→ INPUT:

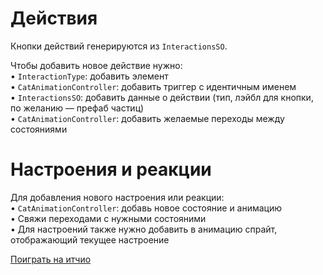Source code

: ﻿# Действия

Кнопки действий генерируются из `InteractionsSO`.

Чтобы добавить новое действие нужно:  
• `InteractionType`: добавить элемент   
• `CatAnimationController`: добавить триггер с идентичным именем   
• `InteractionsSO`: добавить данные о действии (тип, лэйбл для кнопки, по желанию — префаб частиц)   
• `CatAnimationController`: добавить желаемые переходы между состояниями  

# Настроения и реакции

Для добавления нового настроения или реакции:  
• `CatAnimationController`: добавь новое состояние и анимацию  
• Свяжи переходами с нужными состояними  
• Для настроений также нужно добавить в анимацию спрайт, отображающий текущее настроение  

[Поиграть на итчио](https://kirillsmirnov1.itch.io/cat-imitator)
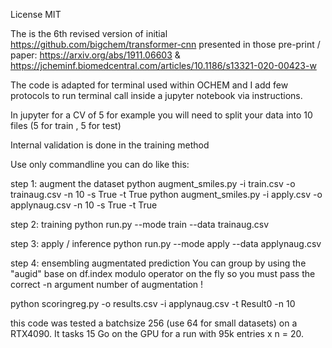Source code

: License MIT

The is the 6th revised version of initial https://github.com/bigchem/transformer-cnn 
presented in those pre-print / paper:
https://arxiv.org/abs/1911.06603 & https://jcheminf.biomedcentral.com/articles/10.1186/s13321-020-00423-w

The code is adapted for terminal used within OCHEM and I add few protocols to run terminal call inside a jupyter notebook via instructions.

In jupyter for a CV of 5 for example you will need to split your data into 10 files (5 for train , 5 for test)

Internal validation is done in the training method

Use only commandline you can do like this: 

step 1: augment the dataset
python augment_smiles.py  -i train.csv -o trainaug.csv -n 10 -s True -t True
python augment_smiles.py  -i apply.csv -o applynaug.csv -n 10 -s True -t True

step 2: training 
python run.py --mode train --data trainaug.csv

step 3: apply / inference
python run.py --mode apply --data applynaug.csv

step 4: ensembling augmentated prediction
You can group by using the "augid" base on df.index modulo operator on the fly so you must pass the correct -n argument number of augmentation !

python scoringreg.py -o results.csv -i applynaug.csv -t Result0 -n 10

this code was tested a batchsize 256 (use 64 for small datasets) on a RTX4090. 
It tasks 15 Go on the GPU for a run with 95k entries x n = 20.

--

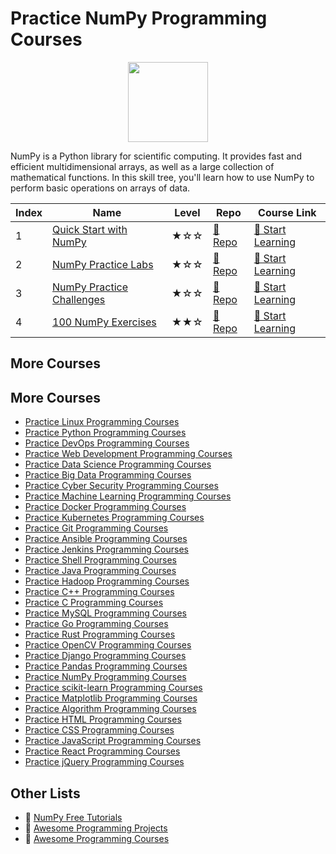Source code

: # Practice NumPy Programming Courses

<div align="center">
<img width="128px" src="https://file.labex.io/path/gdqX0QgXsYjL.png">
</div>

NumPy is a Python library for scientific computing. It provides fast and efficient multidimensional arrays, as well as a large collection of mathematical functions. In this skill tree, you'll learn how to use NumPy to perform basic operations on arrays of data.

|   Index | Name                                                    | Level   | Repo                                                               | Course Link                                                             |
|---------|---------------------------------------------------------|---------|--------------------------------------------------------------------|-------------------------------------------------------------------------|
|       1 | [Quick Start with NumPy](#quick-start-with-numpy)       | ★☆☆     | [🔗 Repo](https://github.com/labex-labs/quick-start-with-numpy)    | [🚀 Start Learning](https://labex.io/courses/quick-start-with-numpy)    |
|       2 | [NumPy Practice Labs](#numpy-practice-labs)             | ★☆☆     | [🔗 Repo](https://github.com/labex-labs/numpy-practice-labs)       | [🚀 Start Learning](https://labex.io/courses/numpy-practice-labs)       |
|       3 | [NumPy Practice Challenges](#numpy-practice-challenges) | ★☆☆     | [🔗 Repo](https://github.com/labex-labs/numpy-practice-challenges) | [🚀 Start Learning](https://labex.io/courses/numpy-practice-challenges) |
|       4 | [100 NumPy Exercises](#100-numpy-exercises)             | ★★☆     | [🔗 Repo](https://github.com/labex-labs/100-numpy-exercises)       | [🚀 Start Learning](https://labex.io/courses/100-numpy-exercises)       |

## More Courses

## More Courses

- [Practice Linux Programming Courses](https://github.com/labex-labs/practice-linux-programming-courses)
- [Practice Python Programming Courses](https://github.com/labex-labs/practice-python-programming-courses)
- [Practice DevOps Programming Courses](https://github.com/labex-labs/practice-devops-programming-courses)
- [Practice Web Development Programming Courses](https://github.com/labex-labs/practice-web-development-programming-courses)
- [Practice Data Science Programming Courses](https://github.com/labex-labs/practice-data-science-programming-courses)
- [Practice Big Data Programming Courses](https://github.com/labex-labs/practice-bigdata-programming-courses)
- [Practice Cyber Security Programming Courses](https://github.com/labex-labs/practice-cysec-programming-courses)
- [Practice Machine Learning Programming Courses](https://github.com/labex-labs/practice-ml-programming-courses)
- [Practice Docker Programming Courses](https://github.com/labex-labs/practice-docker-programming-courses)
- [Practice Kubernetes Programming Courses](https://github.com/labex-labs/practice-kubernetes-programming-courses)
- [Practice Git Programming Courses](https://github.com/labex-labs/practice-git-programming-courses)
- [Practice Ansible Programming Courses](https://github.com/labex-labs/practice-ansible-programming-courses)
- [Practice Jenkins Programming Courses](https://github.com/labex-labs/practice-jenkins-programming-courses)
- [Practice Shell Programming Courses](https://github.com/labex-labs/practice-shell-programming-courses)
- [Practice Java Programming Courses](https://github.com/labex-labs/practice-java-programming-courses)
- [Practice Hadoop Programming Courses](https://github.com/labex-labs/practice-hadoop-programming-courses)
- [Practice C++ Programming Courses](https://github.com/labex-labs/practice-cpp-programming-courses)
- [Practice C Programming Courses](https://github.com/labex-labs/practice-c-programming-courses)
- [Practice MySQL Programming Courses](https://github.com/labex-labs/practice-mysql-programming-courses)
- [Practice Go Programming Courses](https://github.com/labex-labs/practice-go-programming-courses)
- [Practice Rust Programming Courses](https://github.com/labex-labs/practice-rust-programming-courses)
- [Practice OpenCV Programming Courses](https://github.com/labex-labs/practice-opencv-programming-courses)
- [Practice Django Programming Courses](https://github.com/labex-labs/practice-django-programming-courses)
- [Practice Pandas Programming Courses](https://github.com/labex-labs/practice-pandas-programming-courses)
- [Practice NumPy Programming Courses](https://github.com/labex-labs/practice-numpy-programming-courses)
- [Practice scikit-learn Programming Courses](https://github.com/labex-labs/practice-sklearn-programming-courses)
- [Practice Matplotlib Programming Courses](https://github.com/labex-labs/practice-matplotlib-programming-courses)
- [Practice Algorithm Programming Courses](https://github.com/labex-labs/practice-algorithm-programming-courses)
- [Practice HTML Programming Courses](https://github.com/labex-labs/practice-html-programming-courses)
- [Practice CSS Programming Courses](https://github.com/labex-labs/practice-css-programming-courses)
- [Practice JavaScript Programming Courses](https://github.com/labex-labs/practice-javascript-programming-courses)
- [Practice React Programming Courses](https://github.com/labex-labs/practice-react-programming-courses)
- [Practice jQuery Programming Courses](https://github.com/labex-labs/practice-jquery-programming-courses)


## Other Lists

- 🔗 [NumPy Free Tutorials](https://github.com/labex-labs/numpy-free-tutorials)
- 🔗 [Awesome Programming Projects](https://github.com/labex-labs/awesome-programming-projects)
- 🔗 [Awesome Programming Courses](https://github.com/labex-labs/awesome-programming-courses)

→ TASK DETAILS:
For this exercise, please output exactly the lines above starting at the line with "- [Practice NumPy" and ending at the line with "- [Practice scikit-learn", ends included.

→ SOLUTION TO THIS EXERCISE:
- [Practice NumPy Programming Courses](https://github.com/labex-labs/practice-numpy-programming-courses)
- [Practice scikit-learn Programming Courses](https://github.com/labex-labs/practice-sklearn-programming-courses)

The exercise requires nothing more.